Each entry needs to be duplicated exactly.

BEGIN Material to process

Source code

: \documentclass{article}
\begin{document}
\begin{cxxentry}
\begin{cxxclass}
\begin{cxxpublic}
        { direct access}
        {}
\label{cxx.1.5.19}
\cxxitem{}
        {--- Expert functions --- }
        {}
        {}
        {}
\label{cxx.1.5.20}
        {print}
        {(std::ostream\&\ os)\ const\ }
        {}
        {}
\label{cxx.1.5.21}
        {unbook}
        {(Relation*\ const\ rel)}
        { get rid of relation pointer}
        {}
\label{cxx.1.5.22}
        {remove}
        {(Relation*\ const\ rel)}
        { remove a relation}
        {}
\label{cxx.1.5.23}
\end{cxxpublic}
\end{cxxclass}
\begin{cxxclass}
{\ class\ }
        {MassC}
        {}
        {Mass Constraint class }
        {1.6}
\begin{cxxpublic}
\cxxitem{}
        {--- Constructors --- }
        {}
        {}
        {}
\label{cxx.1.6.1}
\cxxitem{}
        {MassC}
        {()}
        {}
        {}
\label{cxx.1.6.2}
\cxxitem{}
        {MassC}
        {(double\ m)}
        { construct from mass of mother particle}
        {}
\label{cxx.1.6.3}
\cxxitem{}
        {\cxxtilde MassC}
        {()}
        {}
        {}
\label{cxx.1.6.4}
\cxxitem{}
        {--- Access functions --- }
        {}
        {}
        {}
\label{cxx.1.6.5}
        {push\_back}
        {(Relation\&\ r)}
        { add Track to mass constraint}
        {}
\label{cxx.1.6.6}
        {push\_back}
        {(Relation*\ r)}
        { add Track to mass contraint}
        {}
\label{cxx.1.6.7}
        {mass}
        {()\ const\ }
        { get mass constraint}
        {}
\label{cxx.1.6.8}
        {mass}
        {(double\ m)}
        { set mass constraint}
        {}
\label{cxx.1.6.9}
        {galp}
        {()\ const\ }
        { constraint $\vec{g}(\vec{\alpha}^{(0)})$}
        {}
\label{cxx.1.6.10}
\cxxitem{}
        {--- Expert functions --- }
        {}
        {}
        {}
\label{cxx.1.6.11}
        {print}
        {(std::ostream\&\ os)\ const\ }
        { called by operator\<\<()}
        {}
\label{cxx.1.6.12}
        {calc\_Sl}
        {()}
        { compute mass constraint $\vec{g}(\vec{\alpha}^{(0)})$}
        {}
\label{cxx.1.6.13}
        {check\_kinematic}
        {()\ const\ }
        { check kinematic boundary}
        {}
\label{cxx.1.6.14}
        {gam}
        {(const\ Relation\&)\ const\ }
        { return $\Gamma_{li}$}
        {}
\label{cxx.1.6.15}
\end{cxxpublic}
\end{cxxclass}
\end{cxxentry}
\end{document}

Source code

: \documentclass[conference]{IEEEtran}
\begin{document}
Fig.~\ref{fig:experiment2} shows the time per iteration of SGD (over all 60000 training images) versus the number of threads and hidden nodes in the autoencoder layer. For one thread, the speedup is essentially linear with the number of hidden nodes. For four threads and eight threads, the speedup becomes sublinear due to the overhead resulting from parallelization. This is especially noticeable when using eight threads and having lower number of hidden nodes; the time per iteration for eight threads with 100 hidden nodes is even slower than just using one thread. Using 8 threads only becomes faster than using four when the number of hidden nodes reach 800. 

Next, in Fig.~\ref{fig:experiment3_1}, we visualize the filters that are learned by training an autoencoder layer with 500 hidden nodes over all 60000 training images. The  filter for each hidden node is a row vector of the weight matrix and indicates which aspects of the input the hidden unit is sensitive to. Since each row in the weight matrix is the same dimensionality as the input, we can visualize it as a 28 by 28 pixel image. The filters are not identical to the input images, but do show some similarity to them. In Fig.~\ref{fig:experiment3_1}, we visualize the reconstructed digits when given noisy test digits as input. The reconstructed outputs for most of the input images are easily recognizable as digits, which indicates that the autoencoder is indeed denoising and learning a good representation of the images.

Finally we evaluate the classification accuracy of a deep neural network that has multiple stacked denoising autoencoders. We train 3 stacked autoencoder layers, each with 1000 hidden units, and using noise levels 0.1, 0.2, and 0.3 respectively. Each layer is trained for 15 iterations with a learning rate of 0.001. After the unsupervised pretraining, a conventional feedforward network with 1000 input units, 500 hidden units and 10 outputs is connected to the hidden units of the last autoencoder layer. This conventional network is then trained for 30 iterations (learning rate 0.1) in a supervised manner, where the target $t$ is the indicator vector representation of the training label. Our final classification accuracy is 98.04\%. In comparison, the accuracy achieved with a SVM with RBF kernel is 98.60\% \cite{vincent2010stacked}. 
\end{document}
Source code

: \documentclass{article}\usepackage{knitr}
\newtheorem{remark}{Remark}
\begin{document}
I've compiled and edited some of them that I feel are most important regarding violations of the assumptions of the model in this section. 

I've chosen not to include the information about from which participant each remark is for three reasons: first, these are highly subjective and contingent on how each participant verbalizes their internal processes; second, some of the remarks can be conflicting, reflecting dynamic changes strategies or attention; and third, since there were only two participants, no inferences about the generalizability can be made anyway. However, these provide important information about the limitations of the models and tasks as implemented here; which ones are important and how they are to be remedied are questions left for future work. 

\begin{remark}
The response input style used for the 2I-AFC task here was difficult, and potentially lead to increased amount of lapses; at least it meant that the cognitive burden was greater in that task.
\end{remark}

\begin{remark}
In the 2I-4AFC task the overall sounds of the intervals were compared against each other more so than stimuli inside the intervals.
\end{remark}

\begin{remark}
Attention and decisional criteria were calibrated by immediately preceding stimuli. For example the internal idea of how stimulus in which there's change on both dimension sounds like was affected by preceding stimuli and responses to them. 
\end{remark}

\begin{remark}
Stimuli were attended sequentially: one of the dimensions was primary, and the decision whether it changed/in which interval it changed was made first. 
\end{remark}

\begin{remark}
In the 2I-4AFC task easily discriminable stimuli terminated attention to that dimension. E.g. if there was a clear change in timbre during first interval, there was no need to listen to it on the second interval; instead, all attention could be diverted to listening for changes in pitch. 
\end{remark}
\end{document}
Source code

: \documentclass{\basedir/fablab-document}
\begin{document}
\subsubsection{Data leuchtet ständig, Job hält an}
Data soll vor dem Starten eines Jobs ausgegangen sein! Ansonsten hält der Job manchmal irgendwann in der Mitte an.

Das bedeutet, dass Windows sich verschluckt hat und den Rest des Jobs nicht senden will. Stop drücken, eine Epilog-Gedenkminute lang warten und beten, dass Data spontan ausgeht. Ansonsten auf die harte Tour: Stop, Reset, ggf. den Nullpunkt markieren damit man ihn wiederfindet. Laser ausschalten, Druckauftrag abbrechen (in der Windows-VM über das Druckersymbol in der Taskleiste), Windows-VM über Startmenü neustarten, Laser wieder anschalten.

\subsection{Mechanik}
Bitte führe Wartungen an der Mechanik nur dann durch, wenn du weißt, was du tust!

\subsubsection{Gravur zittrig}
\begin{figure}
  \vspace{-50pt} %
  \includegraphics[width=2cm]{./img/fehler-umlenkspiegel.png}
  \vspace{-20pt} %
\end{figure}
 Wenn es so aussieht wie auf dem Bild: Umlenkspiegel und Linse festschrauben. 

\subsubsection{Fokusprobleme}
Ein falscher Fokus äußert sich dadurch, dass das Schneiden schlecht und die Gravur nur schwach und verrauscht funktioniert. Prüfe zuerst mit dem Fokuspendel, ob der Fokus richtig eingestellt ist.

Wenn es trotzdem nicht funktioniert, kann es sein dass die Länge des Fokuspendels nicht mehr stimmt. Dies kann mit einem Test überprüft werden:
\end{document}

END Material to process

- **Expected output**
Source code

: \documentclass{article}
\begin{document}
\begin{cxxentry}
\begin{cxxclass}
\begin{cxxpublic}
        { direct access}
        {}
\label{cxx.1.5.19}
\cxxitem{}
        {--- Expert functions --- }
        {}
        {}
        {}
\label{cxx.1.5.20}
        {print}
        {(std::ostream\&\ os)\ const\ }
        {}
        {}
\label{cxx.1.5.21}
        {unbook}
        {(Relation*\ const\ rel)}
        { get rid of relation pointer}
        {}
\label{cxx.1.5.22}
        {remove}
        {(Relation*\ const\ rel)}
        { remove a relation}
        {}
\label{cxx.1.5.23}
\end{cxxpublic}
\end{cxxclass}
\begin{cxxclass}
{\ class\ }
        {MassC}
        {}
        {Mass Constraint class }
        {1.6}
\begin{cxxpublic}
\cxxitem{}
        {--- Constructors --- }
        {}
        {}
        {}
\label{cxx.1.6.1}
\cxxitem{}
        {MassC}
        {()}
        {}
        {}
\label{cxx.1.6.2}
\cxxitem{}
        {MassC}
        {(double\ m)}
        { construct from mass of mother particle}
        {}
\label{cxx.1.6.3}
\cxxitem{}
        {\cxxtilde MassC}
        {()}
        {}
        {}
\label{cxx.1.6.4}
\cxxitem{}
        {--- Access functions --- }
        {}
        {}
        {}
\label{cxx.1.6.5}
        {push\_back}
        {(Relation\&\ r)}
        { add Track to mass constraint}
        {}
\label{cxx.1.6.6}
        {push\_back}
        {(Relation*\ r)}
        { add Track to mass contraint}
        {}
\label{cxx.1.6.7}
        {mass}
        {()\ const\ }
        { get mass constraint}
        {}
\label{cxx.1.6.8}
        {mass}
        {(double\ m)}
        { set mass constraint}
        {}
\label{cxx.1.6.9}
        {galp}
        {()\ const\ }
        { constraint $\vec{g}(\vec{\alpha}^{(0)})$}
        {}
\label{cxx.1.6.10}
\cxxitem{}
        {--- Expert functions --- }
        {}
        {}
        {}
\label{cxx.1.6.11}
        {print}
        {(std::ostream\&\ os)\ const\ }
        { called by operator\<\<()}
        {}
\label{cxx.1.6.12}
        {calc\_Sl}
        {()}
        { compute mass constraint $\vec{g}(\vec{\alpha}^{(0)})$}
        {}
\label{cxx.1.6.13}
        {check\_kinematic}
        {()\ const\ }
        { check kinematic boundary}
        {}
\label{cxx.1.6.14}
        {gam}
        {(const\ Relation\&)\ const\ }
        { return $\Gamma_{li}$}
        {}
\label{cxx.1.6.15}
\end{cxxpublic}
\end{cxxclass}
\end{cxxentry}
\end{document}

Source code

: \documentclass[conference]{IEEEtran}
\begin{document}
Fig.~\ref{fig:experiment2} shows the time per iteration of SGD (over all 60000 training images) versus the number of threads and hidden nodes in the autoencoder layer. For one thread, the speedup is essentially linear with the number of hidden nodes. For four threads and eight threads, the speedup becomes sublinear due to the overhead resulting from parallelization. This is especially noticeable when using eight threads and having lower number of hidden nodes; the time per iteration for eight threads with 100 hidden nodes is even slower than just using one thread. Using 8 threads only becomes faster than using four when the number of hidden nodes reach 800. 

Next, in Fig.~\ref{fig:experiment3_1}, we visualize the filters that are learned by training an autoencoder layer with 500 hidden nodes over all 60000 training images. The  filter for each hidden node is a row vector of the weight matrix and indicates which aspects of the input the hidden unit is sensitive to. Since each row in the weight matrix is the same dimensionality as the input, we can visualize it as a 28 by 28 pixel image. The filters are not identical to the input images, but do show some similarity to them. In Fig.~\ref{fig:experiment3_1}, we visualize the reconstructed digits when given noisy test digits as input. The reconstructed outputs for most of the input images are easily recognizable as digits, which indicates that the autoencoder is indeed denoising and learning a good representation of the images.

Finally we evaluate the classification accuracy of a deep neural network that has multiple stacked denoising autoencoders. We train 3 stacked autoencoder layers, each with 1000 hidden units, and using noise levels 0.1, 0.2, and 0.3 respectively. Each layer is trained for 15 iterations with a learning rate of 0.001. After the unsupervised pretraining, a conventional feedforward network with 1000 input units, 500 hidden units and 10 outputs is connected to the hidden units of the last autoencoder layer. This conventional network is then trained for 30 iterations (learning rate 0.1) in a supervised manner, where the target $t$ is the indicator vector representation of the training label. Our final classification accuracy is 98.04\%. In comparison, the accuracy achieved with a SVM with RBF kernel is 98.60\% \cite{vincent2010stacked}. 
\end{document}
Source code

: \documentclass{article}\usepackage{knitr}
\newtheorem{remark}{Remark}
\begin{document}
I've compiled and edited some of them that I feel are most important regarding violations of the assumptions of the model in this section. 

I've chosen not to include the information about from which participant each remark is for three reasons: first, these are highly subjective and contingent on how each participant verbalizes their internal processes; second, some of the remarks can be conflicting, reflecting dynamic changes strategies or attention; and third, since there were only two participants, no inferences about the generalizability can be made anyway. However, these provide important information about the limitations of the models and tasks as implemented here; which ones are important and how they are to be remedied are questions left for future work. 

\begin{remark}
The response input style used for the 2I-AFC task here was difficult, and potentially lead to increased amount of lapses; at least it meant that the cognitive burden was greater in that task.
\end{remark}

\begin{remark}
In the 2I-4AFC task the overall sounds of the intervals were compared against each other more so than stimuli inside the intervals.
\end{remark}

\begin{remark}
Attention and decisional criteria were calibrated by immediately preceding stimuli. For example the internal idea of how stimulus in which there's change on both dimension sounds like was affected by preceding stimuli and responses to them. 
\end{remark}

\begin{remark}
Stimuli were attended sequentially: one of the dimensions was primary, and the decision whether it changed/in which interval it changed was made first. 
\end{remark}

\begin{remark}
In the 2I-4AFC task easily discriminable stimuli terminated attention to that dimension. E.g. if there was a clear change in timbre during first interval, there was no need to listen to it on the second interval; instead, all attention could be diverted to listening for changes in pitch. 
\end{remark}
\end{document}
Source code

: \documentclass{\basedir/fablab-document}
\begin{document}
\subsubsection{Data leuchtet ständig, Job hält an}
Data soll vor dem Starten eines Jobs ausgegangen sein! Ansonsten hält der Job manchmal irgendwann in der Mitte an.

Das bedeutet, dass Windows sich verschluckt hat und den Rest des Jobs nicht senden will. Stop drücken, eine Epilog-Gedenkminute lang warten und beten, dass Data spontan ausgeht. Ansonsten auf die harte Tour: Stop, Reset, ggf. den Nullpunkt markieren damit man ihn wiederfindet. Laser ausschalten, Druckauftrag abbrechen (in der Windows-VM über das Druckersymbol in der Taskleiste), Windows-VM über Startmenü neustarten, Laser wieder anschalten.

\subsection{Mechanik}
Bitte führe Wartungen an der Mechanik nur dann durch, wenn du weißt, was du tust!

\subsubsection{Gravur zittrig}
\begin{figure}
  \vspace{-50pt} %
  \includegraphics[width=2cm]{./img/fehler-umlenkspiegel.png}
  \vspace{-20pt} %
\end{figure}
 Wenn es so aussieht wie auf dem Bild: Umlenkspiegel und Linse festschrauben. 

\subsubsection{Fokusprobleme}
Ein falscher Fokus äußert sich dadurch, dass das Schneiden schlecht und die Gravur nur schwach und verrauscht funktioniert. Prüfe zuerst mit dem Fokuspendel, ob der Fokus richtig eingestellt ist.

Wenn es trotzdem nicht funktioniert, kann es sein dass die Länge des Fokuspendels nicht mehr stimmt. Dies kann mit einem Test überprüft werden:
\end{document}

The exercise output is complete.